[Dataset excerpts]
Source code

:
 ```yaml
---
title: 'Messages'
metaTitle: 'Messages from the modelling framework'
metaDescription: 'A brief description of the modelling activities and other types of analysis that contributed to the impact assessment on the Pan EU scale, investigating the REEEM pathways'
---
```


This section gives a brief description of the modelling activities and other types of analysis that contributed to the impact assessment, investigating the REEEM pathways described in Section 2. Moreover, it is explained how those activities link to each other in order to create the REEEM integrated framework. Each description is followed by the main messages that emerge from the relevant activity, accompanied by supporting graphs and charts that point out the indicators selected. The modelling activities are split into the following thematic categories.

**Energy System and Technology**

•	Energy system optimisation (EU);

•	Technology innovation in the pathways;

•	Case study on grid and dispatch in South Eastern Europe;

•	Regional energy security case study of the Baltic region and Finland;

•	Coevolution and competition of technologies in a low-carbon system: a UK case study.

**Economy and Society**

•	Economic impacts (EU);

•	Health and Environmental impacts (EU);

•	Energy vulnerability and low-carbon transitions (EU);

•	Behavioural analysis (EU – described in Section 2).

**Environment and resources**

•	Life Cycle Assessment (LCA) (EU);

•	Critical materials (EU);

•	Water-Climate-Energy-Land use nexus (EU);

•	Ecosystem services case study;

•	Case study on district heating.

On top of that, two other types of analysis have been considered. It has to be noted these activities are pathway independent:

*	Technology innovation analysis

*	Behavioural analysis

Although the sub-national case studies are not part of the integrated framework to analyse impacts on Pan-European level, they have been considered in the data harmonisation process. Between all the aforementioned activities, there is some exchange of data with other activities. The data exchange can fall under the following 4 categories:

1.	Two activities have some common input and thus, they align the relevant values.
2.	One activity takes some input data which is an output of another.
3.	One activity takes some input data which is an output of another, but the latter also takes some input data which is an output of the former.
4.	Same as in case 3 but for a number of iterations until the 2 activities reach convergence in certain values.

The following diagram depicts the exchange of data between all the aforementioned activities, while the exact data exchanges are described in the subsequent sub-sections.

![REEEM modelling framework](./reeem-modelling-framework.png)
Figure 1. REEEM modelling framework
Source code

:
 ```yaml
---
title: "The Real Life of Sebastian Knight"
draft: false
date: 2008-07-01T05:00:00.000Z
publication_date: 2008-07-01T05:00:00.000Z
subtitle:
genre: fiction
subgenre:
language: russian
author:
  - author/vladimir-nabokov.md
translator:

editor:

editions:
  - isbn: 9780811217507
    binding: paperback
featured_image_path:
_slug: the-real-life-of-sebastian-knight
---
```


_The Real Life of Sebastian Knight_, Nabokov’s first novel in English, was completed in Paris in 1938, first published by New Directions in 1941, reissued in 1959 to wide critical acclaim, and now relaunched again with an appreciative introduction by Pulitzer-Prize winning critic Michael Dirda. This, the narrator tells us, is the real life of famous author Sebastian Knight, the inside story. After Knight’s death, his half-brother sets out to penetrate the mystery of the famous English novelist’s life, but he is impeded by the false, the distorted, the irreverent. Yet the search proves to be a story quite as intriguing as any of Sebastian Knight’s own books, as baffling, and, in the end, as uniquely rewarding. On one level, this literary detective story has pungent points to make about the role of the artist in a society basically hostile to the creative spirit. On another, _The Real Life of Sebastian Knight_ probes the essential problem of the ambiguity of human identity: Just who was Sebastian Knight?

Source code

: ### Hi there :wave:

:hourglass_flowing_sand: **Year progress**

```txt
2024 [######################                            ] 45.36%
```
--
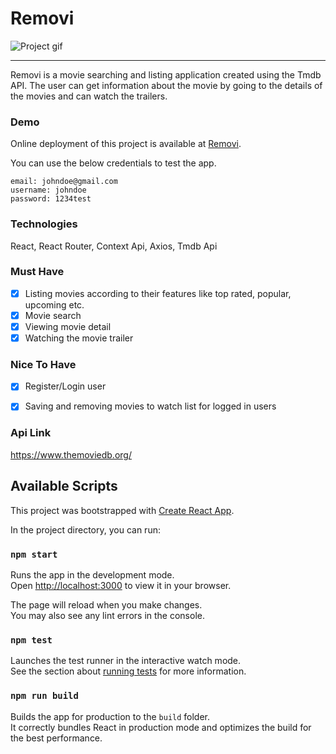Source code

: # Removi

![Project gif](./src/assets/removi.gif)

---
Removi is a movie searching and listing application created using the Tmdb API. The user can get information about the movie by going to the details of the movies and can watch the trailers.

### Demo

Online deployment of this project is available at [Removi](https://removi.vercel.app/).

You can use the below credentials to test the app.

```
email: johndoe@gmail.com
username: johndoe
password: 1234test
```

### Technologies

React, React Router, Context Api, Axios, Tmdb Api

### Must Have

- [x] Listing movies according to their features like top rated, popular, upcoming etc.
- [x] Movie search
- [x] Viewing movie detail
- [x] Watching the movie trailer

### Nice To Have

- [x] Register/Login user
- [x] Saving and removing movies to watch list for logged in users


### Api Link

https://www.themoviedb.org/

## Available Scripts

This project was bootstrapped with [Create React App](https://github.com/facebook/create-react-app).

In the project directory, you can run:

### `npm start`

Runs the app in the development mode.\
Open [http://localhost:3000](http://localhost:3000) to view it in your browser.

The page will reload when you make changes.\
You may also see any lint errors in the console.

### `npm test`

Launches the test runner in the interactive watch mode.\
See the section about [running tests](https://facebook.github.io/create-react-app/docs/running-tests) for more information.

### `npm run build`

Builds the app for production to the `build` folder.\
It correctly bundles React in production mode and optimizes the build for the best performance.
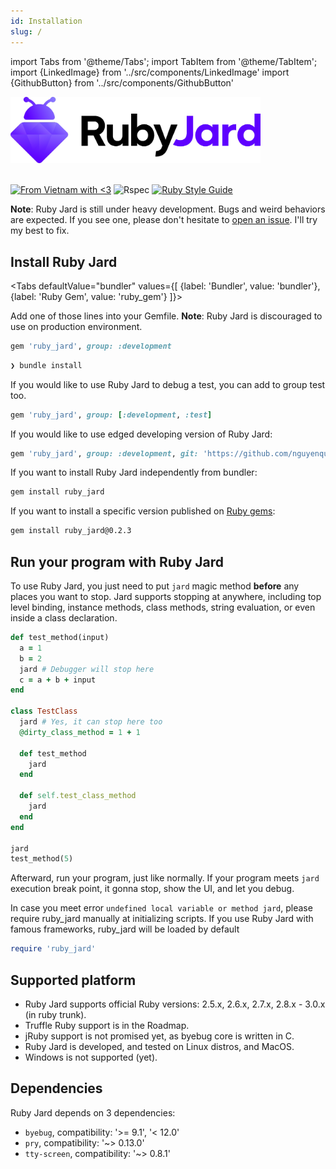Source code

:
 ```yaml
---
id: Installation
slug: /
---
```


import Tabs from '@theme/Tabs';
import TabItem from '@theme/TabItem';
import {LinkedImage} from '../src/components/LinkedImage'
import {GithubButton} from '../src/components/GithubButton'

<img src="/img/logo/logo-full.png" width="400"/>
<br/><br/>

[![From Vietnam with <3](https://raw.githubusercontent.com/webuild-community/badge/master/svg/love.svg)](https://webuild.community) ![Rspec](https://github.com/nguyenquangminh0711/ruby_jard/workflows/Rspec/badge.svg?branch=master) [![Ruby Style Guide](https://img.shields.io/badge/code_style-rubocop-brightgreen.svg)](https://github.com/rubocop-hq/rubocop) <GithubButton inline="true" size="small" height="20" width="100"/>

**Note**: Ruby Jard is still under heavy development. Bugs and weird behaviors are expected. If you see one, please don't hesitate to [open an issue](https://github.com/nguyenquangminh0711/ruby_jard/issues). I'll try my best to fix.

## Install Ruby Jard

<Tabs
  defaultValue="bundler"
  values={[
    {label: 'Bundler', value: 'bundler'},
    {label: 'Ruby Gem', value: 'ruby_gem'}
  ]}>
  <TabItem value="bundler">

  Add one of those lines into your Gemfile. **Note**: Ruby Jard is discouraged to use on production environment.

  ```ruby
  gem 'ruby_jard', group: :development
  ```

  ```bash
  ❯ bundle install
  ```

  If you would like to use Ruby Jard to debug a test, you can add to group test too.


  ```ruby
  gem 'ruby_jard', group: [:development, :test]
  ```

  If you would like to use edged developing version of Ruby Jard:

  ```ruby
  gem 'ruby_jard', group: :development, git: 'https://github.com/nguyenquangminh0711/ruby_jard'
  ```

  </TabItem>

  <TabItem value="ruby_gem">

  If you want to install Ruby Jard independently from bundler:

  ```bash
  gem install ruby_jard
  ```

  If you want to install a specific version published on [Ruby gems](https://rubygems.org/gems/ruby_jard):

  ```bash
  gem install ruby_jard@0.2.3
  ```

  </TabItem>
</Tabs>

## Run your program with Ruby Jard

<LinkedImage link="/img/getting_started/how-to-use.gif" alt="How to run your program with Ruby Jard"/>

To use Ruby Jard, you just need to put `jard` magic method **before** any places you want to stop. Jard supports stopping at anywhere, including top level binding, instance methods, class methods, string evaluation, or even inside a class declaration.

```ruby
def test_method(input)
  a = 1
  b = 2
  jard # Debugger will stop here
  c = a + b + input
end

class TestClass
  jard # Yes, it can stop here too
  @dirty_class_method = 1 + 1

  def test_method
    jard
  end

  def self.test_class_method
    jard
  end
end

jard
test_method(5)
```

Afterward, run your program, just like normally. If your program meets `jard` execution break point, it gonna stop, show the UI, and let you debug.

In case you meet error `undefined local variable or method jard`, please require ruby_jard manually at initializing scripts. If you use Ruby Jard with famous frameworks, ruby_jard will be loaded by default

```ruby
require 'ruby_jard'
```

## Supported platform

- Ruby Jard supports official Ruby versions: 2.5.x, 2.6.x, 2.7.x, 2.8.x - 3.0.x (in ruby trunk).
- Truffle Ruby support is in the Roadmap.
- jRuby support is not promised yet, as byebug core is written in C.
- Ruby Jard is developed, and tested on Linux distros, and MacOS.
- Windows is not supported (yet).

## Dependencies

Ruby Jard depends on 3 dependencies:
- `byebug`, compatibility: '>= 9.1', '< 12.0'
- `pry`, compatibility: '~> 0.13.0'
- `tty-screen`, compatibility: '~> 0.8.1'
* * *
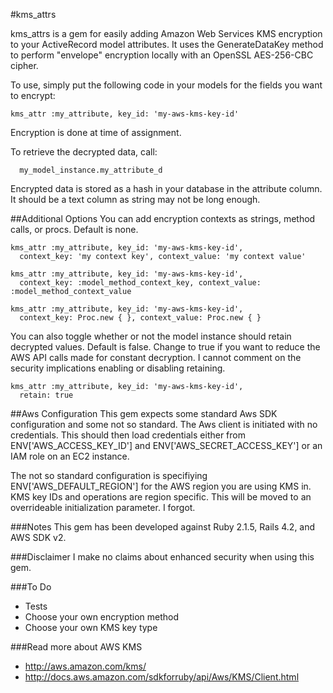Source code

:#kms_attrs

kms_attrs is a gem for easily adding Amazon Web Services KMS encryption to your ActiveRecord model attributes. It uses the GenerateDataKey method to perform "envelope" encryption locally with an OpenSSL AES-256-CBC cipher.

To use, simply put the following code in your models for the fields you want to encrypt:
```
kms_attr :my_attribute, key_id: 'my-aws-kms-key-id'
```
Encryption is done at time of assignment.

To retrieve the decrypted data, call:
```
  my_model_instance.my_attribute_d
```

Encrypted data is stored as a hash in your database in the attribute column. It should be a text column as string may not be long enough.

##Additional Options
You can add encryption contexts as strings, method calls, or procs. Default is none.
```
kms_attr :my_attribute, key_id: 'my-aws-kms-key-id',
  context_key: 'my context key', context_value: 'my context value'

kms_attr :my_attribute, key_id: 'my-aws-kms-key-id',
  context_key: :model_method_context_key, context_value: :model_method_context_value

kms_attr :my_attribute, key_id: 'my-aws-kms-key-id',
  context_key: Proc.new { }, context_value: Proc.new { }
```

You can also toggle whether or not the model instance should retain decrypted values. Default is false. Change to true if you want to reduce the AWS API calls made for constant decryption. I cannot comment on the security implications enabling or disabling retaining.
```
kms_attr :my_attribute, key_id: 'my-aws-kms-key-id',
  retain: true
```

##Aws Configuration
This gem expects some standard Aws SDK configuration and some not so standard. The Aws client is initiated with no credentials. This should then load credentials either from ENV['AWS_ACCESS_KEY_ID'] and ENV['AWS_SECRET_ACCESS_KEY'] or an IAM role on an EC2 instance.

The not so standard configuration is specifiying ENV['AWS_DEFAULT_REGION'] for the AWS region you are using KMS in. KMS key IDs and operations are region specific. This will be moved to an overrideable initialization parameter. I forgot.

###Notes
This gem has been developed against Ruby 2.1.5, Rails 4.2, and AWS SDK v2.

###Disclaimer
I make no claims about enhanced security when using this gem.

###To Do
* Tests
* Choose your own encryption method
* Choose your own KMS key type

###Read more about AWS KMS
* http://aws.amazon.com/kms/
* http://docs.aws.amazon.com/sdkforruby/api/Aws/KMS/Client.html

## What is being asked
The answer must consist of each line in the entries above that includes "byebug".

## Response area
- jRuby support is not promised yet, as byebug core is written in C.
- `byebug`, compatibility: '>= 9.1', '< 12.0'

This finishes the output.